- What you will do: The records beneath should be printed exactly, and the pictures are to be left out.

======== Dataset ========

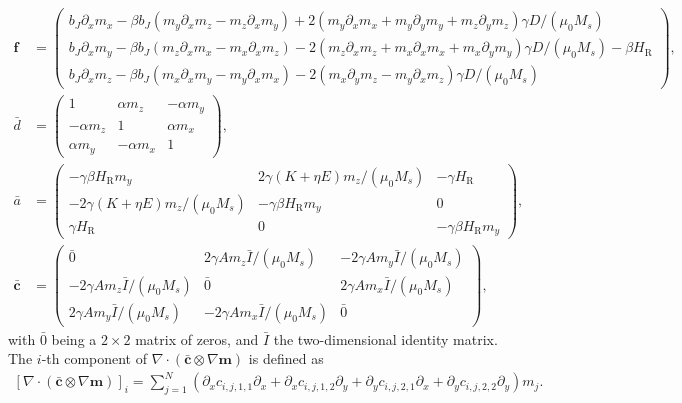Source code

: \begin{subequations}
\begin{align}
\mathbold{f} &= 
 \begin{pmatrix}
  b_J\partial_x m_x - \beta b_J(m_y\partial_xm_z - m_z\partial_xm_y) + 2(m_y\partial_xm_x+m_y\partial_ym_y+m_z\partial_ym_z)\gamma D/(\mu_0M_s)\\
  b_J\partial_x m_y - \beta b_J(m_z\partial_xm_x-m_x\partial_xm_z)-2(m_z\partial_xm_z+m_x\partial_xm_x+m_x\partial_ym_y) \gamma D/(\mu_0M_s) -\beta H_{\text{R}}\\
  b_J\partial_xm_z - \beta b_J(m_x\partial_xm_y-m_y\partial_xm_x) - 2(m_x\partial_ym_z-m_y\partial_xm_z)\gamma D/(\mu_0M_s)
 \end{pmatrix}, \\
\bar{d} &= 
 \begin{pmatrix}
  1 & \alpha m_z & -\alpha m_y \\
  -\alpha m_z & 1 & \alpha m_x \\
  \alpha m_y & -\alpha m_x  & 1
 \end{pmatrix}, \\
 \bar{a} &= 
 \begin{pmatrix}
  -\gamma \beta H_{\text{R}} m_y & 2\gamma (K+\eta E) m_z/(\mu_0M_s) & -\gamma H_{\text{R}} \\
  -2\gamma (K+\eta E) m_z/(\mu_0M_s) & -\gamma\beta H_{\text{R}} m_y & 0 \\
  \gamma H_{\text{R}} & 0  & -\gamma \beta H_{\text{R}} m_y
 \end{pmatrix}, \\
  \mathbold{\bar{c}} &= 
 \begin{pmatrix}
  \bar{0} & 2\gamma Am_z\bar{I}/(\mu_0M_s) & -2\gamma Am_y\bar{I}/(\mu_0M_s) \\
  -2\gamma Am_z\bar{I}/(\mu_0M_s)  & \bar{0} & 2\gamma Am_x\bar{I}/(\mu_0M_s) \\
  2\gamma Am_y\bar{I}/(\mu_0M_s) & -2\gamma Am_x\bar{I}/(\mu_0M_s)  & \bar{0}
 \end{pmatrix},
\end{align}
\end{subequations}
with $\bar{0}$ being a $2\times 2$ matrix of zeros, and $\bar{I}$ the two-dimensional identity matrix. The $i$-th component of $\nabla\cdot(\mathbold{\bar{c}}\otimes\nabla \mathbold{m})$ is defined as
\begin{align}
    \left[\nabla\cdot(\mathbold{\bar{c}}\otimes\nabla \mathbold{m})\right]_i = \sum_{j=1}^{N}\left(\partial_xc_{i,j,1,1}\partial_x+\partial_xc_{i,j,1,2}\partial_y+\partial_yc_{i,j,2,1}\partial_x+\partial_yc_{i,j,2,2}\partial_y\right) m_j.
\end{align}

========

- Answer to this task:
Source code

: \begin{subequations}
\begin{align}
\mathbold{f} &= 
 \begin{pmatrix}
  b_J\partial_x m_x - \beta b_J(m_y\partial_xm_z - m_z\partial_xm_y) + 2(m_y\partial_xm_x+m_y\partial_ym_y+m_z\partial_ym_z)\gamma D/(\mu_0M_s)\\
  b_J\partial_x m_y - \beta b_J(m_z\partial_xm_x-m_x\partial_xm_z)-2(m_z\partial_xm_z+m_x\partial_xm_x+m_x\partial_ym_y) \gamma D/(\mu_0M_s) -\beta H_{\text{R}}\\
  b_J\partial_xm_z - \beta b_J(m_x\partial_xm_y-m_y\partial_xm_x) - 2(m_x\partial_ym_z-m_y\partial_xm_z)\gamma D/(\mu_0M_s)
 \end{pmatrix}, \\
\bar{d} &= 
 \begin{pmatrix}
  1 & \alpha m_z & -\alpha m_y \\
  -\alpha m_z & 1 & \alpha m_x \\
  \alpha m_y & -\alpha m_x  & 1
 \end{pmatrix}, \\
 \bar{a} &= 
 \begin{pmatrix}
  -\gamma \beta H_{\text{R}} m_y & 2\gamma (K+\eta E) m_z/(\mu_0M_s) & -\gamma H_{\text{R}} \\
  -2\gamma (K+\eta E) m_z/(\mu_0M_s) & -\gamma\beta H_{\text{R}} m_y & 0 \\
  \gamma H_{\text{R}} & 0  & -\gamma \beta H_{\text{R}} m_y
 \end{pmatrix}, \\
  \mathbold{\bar{c}} &= 
 \begin{pmatrix}
  \bar{0} & 2\gamma Am_z\bar{I}/(\mu_0M_s) & -2\gamma Am_y\bar{I}/(\mu_0M_s) \\
  -2\gamma Am_z\bar{I}/(\mu_0M_s)  & \bar{0} & 2\gamma Am_x\bar{I}/(\mu_0M_s) \\
  2\gamma Am_y\bar{I}/(\mu_0M_s) & -2\gamma Am_x\bar{I}/(\mu_0M_s)  & \bar{0}
 \end{pmatrix},
\end{align}
\end{subequations}
with $\bar{0}$ being a $2\times 2$ matrix of zeros, and $\bar{I}$ the two-dimensional identity matrix. The $i$-th component of $\nabla\cdot(\mathbold{\bar{c}}\otimes\nabla \mathbold{m})$ is defined as
\begin{align}
    \left[\nabla\cdot(\mathbold{\bar{c}}\otimes\nabla \mathbold{m})\right]_i = \sum_{j=1}^{N}\left(\partial_xc_{i,j,1,1}\partial_x+\partial_xc_{i,j,1,2}\partial_y+\partial_yc_{i,j,2,1}\partial_x+\partial_yc_{i,j,2,2}\partial_y\right) m_j.
\end{align}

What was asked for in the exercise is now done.